== Work instructions ==
Below are the entries; return every line among them that holds the word "findpost".

Stored data

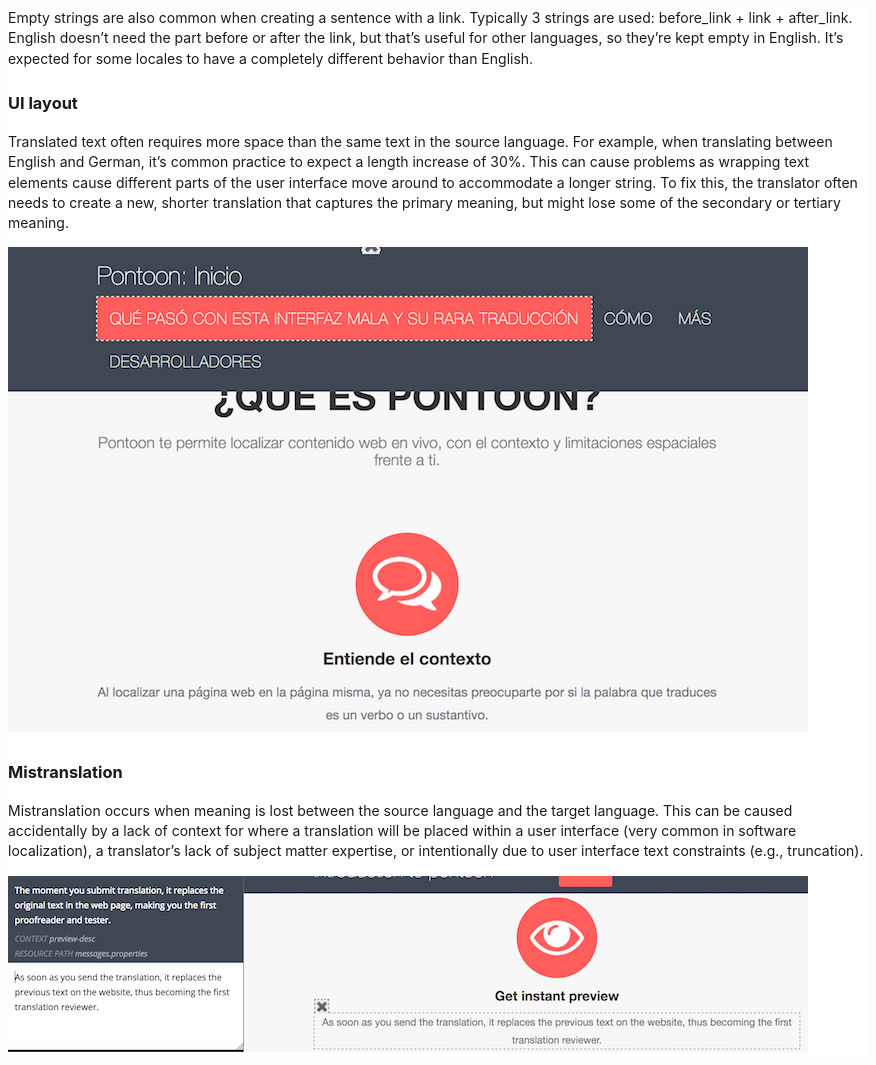 Empty strings are also common when creating a sentence with a link. Typically 3 strings are used: before_link + link + after_link. English doesn’t need the part before or after the link, but that’s useful for other languages, so they’re kept empty in English. It’s expected for some locales to have a completely different behavior than English.

### UI layout

Translated text often requires more space than the same text in the source language. For example, when translating between English and German, it’s common practice to expect a length increase of 30%. This can cause problems as wrapping text elements cause different parts of the user interface move around to accommodate a longer string. To fix this, the translator often needs to create a new, shorter translation that captures the primary meaning, but might lose some of the secondary or tertiary meaning.

![UI layout bug](../assets/images/l10n_testing/ui_bug.png)

### Mistranslation

Mistranslation occurs when meaning is lost between the source language and the target language. This can be caused accidentally by a lack of context for where a translation will be placed within a user interface (very common in software localization), a translator’s lack of subject matter expertise, or intentionally due to user interface text constraints (e.g., truncation).

![Mistranslation bug](../assets/images/l10n_testing/mistranslation.png)
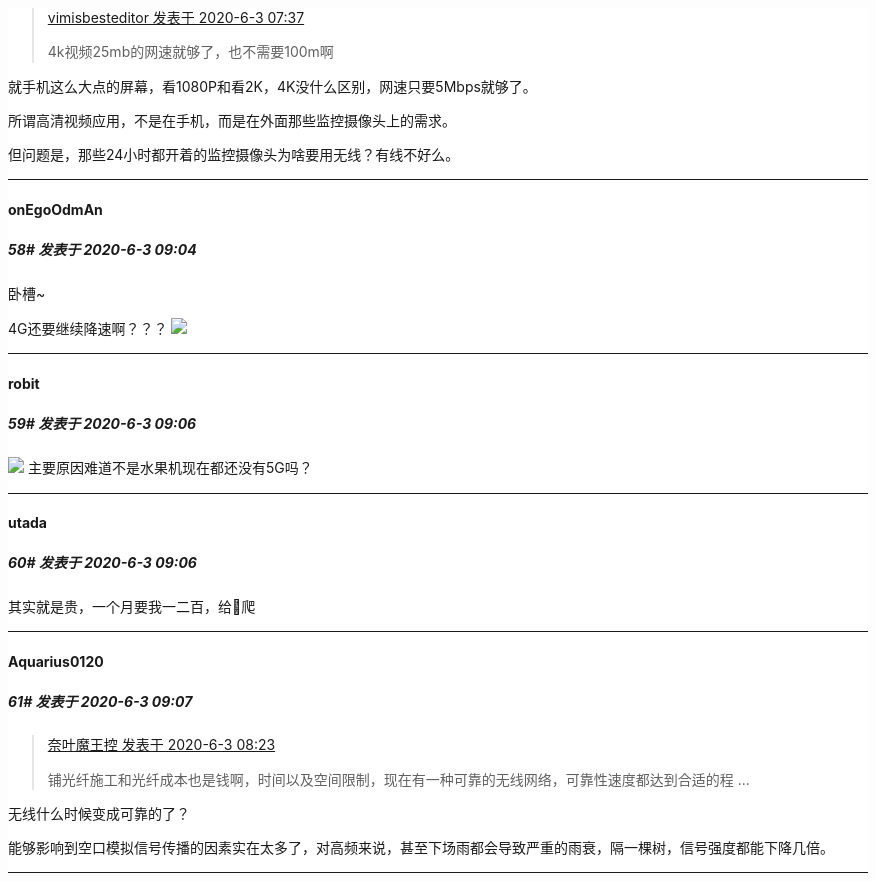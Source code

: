 
<blockquote><a href="httphttps://bbs.saraba1st.com/2b/forum.php?mod=redirect&amp;goto=findpost&amp;pid=47658094&amp;ptid=1939304" target="_blank">vimisbesteditor 发表于 2020-6-3 07:37</a>

4k视频25mb的网速就够了，也不需要100m啊</blockquote>
就手机这么大点的屏幕，看1080P和看2K，4K没什么区别，网速只要5Mbps就够了。

所谓高清视频应用，不是在手机，而是在外面那些监控摄像头上的需求。

但问题是，那些24小时都开着的监控摄像头为啥要用无线？有线不好么。


-----

####  onEgoOdmAn  
##### 58#       发表于 2020-6-3 09:04


卧槽~

4G还要继续降速啊？？？
<img src="https://static.saraba1st.com/image/smiley/face2017/130.png" referrerpolicy="no-referrer">


-----

####  robit  
##### 59#       发表于 2020-6-3 09:06


<img src="https://static.saraba1st.com/image/smiley/face2017/067.png" referrerpolicy="no-referrer"> 主要原因难道不是水果机现在都还没有5G吗？


-----

####  utada  
##### 60#       发表于 2020-6-3 09:06


其实就是贵，一个月要我一二百，给👴爬


-----

####  Aquarius0120  
##### 61#       发表于 2020-6-3 09:07


<blockquote><a href="httphttps://bbs.saraba1st.com/2b/forum.php?mod=redirect&amp;goto=findpost&amp;pid=47658376&amp;ptid=1939304" target="_blank">奈叶魔王控 发表于 2020-6-3 08:23</a>

铺光纤施工和光纤成本也是钱啊，时间以及空间限制，现在有一种可靠的无线网络，可靠性速度都达到合适的程 ...</blockquote>
无线什么时候变成可靠的了？


能够影响到空口模拟信号传播的因素实在太多了，对高频来说，甚至下场雨都会导致严重的雨衰，隔一棵树，信号强度都能下降几倍。


-----
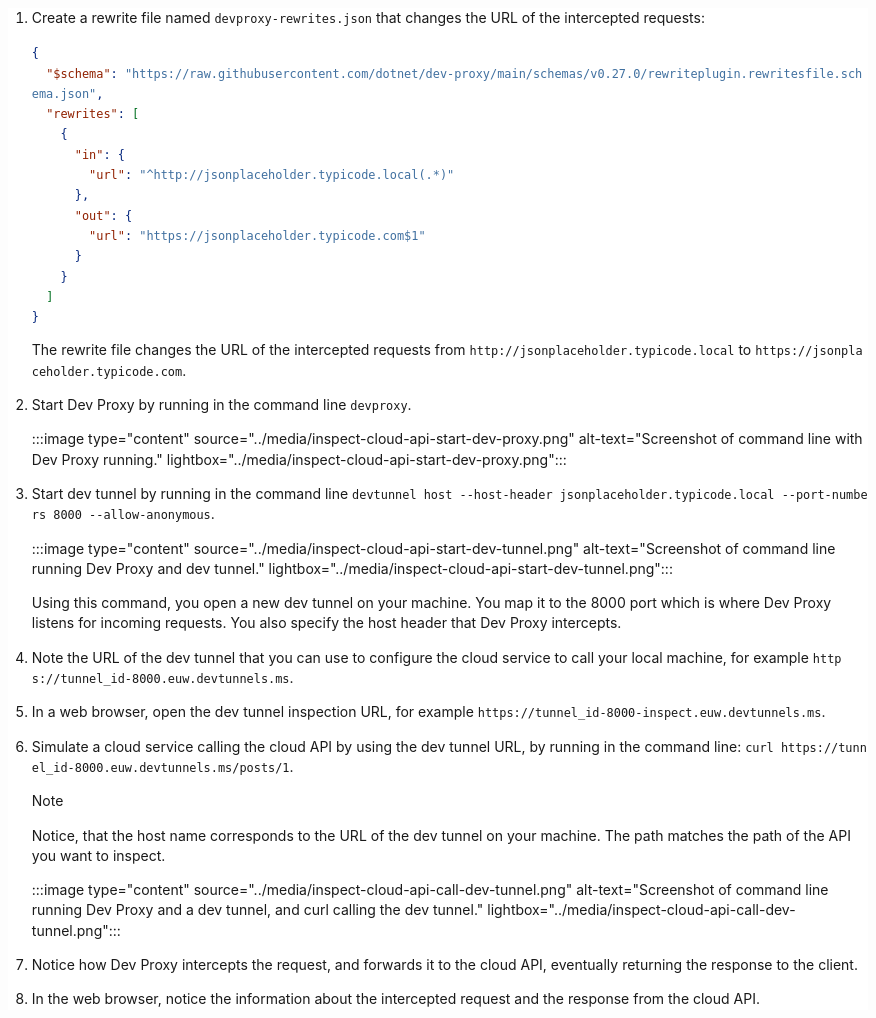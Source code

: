 1. Create a rewrite file named `devproxy-rewrites.json` that changes the URL of the intercepted requests:

    ```json
    {
      "$schema": "https://raw.githubusercontent.com/dotnet/dev-proxy/main/schemas/v0.27.0/rewriteplugin.rewritesfile.schema.json",
      "rewrites": [
        {
          "in": {
            "url": "^http://jsonplaceholder.typicode.local(.*)"
          },
          "out": {
            "url": "https://jsonplaceholder.typicode.com$1"
          }
        }
      ]
    }
    ```

    The rewrite file changes the URL of the intercepted requests from `http://jsonplaceholder.typicode.local` to `https://jsonplaceholder.typicode.com`.

1. Start Dev Proxy by running in the command line `devproxy`.

    :::image type="content" source="../media/inspect-cloud-api-start-dev-proxy.png" alt-text="Screenshot of command line with Dev Proxy running." lightbox="../media/inspect-cloud-api-start-dev-proxy.png":::

1. Start dev tunnel by running in the command line `devtunnel host --host-header jsonplaceholder.typicode.local --port-numbers 8000 --allow-anonymous`.

    :::image type="content" source="../media/inspect-cloud-api-start-dev-tunnel.png" alt-text="Screenshot of command line running Dev Proxy and dev tunnel." lightbox="../media/inspect-cloud-api-start-dev-tunnel.png":::

    Using this command, you open a new dev tunnel on your machine. You map it to the 8000 port which is where Dev Proxy listens for incoming requests. You also specify the host header that Dev Proxy intercepts.

1. Note the URL of the dev tunnel that you can use to configure the cloud service to call your local machine, for example `https://tunnel_id-8000.euw.devtunnels.ms`.
1. In a web browser, open the dev tunnel inspection URL, for example `https://tunnel_id-8000-inspect.euw.devtunnels.ms`.
1. Simulate a cloud service calling the cloud API by using the dev tunnel URL, by running in the command line: `curl https://tunnel_id-8000.euw.devtunnels.ms/posts/1`.

    > [!NOTE]
    > Notice, that the host name corresponds to the URL of the dev tunnel on your machine. The path matches the path of the API you want to inspect.

    :::image type="content" source="../media/inspect-cloud-api-call-dev-tunnel.png" alt-text="Screenshot of command line running Dev Proxy and a dev tunnel, and curl calling the dev tunnel." lightbox="../media/inspect-cloud-api-call-dev-tunnel.png":::

1. Notice how Dev Proxy intercepts the request, and forwards it to the cloud API, eventually returning the response to the client.
1. In the web browser, notice the information about the intercepted request and the response from the cloud API.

== Expected answer ==
<blockquote><a href="httphttps://bbs.saraba1st.com/2b/forum.php?mod=redirect&amp;goto=findpost&amp;pid=47658094&amp;ptid=1939304" target="_blank">vimisbesteditor 发表于 2020-6-3 07:37</a>
<blockquote><a href="httphttps://bbs.saraba1st.com/2b/forum.php?mod=redirect&amp;goto=findpost&amp;pid=47658376&amp;ptid=1939304" target="_blank">奈叶魔王控 发表于 2020-6-3 08:23</a>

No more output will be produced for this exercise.